This traditional method of numbering days and years no longer has any significant role in modern Chinese time-keeping or the official calendar. However, the sexagenary cycle is used in the names of many historical events, such as the Chinese Xinhai Revolution, the Japanese Boshin War, and the Korean Imjin War. It also continues to have a role in contemporary Chinese astrology and fortune telling.
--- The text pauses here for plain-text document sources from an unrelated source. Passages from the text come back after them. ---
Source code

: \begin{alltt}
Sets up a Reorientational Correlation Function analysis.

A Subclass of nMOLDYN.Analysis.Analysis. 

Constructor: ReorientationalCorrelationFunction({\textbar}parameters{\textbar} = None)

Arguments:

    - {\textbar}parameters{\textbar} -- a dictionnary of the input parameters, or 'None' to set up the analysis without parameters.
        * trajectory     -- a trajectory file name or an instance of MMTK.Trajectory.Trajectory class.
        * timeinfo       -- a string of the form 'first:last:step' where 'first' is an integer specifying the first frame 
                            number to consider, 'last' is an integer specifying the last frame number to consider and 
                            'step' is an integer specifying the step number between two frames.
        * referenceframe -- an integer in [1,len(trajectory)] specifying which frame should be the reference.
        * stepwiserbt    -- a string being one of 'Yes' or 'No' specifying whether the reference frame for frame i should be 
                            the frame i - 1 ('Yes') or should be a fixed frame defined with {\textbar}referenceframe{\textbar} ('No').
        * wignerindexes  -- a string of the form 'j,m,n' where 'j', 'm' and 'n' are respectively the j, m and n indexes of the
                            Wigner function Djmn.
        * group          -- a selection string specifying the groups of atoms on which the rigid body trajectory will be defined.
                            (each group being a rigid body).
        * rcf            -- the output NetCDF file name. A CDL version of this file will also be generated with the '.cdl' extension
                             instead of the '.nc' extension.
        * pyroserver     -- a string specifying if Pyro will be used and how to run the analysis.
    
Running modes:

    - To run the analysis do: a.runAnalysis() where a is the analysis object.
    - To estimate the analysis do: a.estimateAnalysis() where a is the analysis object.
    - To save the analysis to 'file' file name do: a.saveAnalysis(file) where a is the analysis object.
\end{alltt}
There are some parallels in this with current 60-year cycle of the Tamil calendar.

Overview

Statues of Tai Sui deities responsible for individual years of the sexagenary cycle

Each term in the sexagenary cycle consists of two Chinese characters, the first being one of the ten Heavenly Stems of the Shang-era week and the second being one of the twelve Earthly Branches representing the years of Jupiter's duodecennial orbital cycle. The first term jiǎzǐ (甲子) combines the first heavenly stem with the first earthly branch. The second term yǐchǒu (乙丑) combines the second stem with the second branch. This pattern continues until both cycles conclude simultaneously with guǐhài (癸亥), after which it begins again at jiǎzǐ. This termination at ten and twelve's least common multiple leaves half of the combinations—such as jiǎchǒu (甲丑)—unused; this is traditionally explained by reference to pairing the stems and branches according to their yin and yang properties.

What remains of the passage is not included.